_RECORD SET_:

Content starts

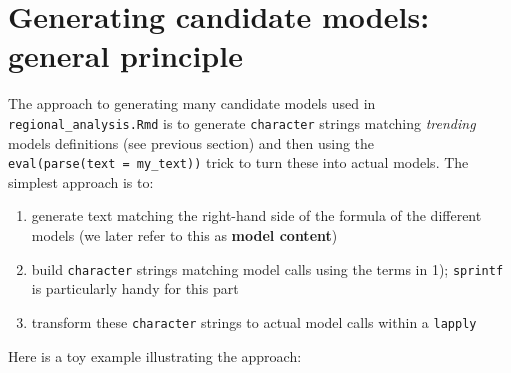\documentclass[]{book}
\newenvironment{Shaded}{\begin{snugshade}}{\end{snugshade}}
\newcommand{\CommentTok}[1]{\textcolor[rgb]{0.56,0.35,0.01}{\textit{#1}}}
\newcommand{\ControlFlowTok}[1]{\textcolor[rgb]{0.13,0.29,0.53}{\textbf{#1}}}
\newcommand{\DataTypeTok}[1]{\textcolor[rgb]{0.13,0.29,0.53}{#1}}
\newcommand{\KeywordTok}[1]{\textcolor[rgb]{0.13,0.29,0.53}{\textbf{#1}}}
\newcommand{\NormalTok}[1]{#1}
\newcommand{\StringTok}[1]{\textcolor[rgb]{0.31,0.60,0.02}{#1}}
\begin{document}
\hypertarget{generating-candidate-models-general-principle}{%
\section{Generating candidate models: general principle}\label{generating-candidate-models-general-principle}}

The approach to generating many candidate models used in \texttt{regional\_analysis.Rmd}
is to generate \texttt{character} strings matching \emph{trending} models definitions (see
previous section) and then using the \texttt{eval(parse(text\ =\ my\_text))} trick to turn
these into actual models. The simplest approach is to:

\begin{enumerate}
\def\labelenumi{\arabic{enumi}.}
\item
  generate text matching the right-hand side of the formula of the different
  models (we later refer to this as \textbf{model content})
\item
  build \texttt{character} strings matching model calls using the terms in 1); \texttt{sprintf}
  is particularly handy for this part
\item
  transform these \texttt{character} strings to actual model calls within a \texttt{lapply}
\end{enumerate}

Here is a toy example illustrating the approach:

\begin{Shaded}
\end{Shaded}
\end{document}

Content ends
Content starts

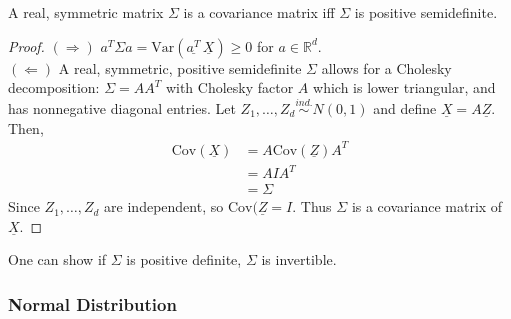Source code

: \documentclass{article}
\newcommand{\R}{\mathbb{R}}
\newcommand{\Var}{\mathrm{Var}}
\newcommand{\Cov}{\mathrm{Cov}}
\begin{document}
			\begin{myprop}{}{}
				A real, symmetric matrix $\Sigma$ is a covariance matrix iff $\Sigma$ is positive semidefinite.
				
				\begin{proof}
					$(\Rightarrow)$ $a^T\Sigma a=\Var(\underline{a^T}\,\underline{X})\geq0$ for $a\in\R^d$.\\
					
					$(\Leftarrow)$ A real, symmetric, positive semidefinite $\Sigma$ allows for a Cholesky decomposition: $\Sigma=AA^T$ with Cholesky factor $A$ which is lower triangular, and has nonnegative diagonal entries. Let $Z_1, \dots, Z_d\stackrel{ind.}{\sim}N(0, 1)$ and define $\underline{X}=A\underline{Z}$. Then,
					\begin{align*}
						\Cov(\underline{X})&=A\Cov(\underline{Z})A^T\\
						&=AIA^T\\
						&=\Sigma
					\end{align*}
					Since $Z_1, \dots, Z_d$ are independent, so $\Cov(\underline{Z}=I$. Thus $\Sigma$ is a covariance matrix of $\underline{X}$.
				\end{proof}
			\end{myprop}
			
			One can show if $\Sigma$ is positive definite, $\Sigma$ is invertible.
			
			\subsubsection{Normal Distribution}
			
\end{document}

Content ends
Content starts

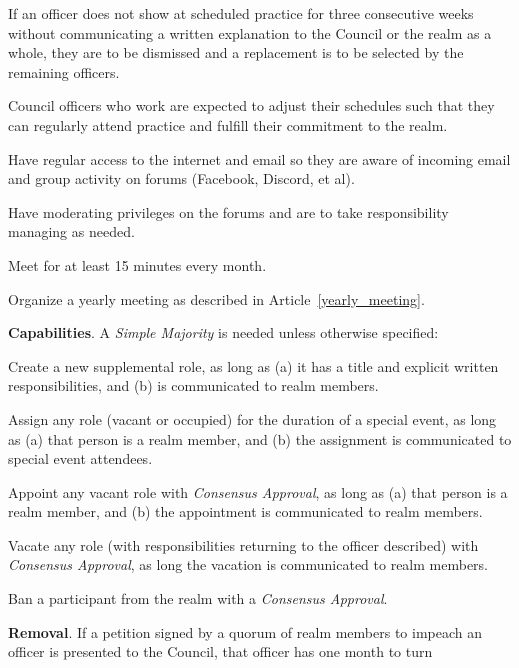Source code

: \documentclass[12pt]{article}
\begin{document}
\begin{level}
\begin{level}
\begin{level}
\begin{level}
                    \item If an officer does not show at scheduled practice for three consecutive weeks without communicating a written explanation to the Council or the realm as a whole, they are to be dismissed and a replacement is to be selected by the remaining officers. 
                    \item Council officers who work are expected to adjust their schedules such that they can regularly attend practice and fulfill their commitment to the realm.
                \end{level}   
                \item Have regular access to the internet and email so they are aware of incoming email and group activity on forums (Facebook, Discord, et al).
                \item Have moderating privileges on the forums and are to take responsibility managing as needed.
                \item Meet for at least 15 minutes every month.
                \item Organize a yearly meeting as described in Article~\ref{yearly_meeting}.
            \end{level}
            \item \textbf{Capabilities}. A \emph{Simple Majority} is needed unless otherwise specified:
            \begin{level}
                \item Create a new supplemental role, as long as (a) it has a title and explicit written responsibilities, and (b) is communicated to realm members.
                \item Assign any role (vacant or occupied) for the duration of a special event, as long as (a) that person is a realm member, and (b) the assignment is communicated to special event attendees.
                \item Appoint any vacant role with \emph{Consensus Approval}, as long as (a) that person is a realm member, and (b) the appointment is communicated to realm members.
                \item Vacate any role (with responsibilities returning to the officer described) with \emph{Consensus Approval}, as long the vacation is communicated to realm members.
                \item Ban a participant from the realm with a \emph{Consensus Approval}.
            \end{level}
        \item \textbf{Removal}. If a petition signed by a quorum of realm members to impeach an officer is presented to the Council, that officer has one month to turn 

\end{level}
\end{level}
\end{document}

Content ends

_WHAT IS BEING ASKED_:
Look for the word "candidate" in every line of the records. State how many lines contain it, and write only the number.

_EXPECTED ANSWER_:
3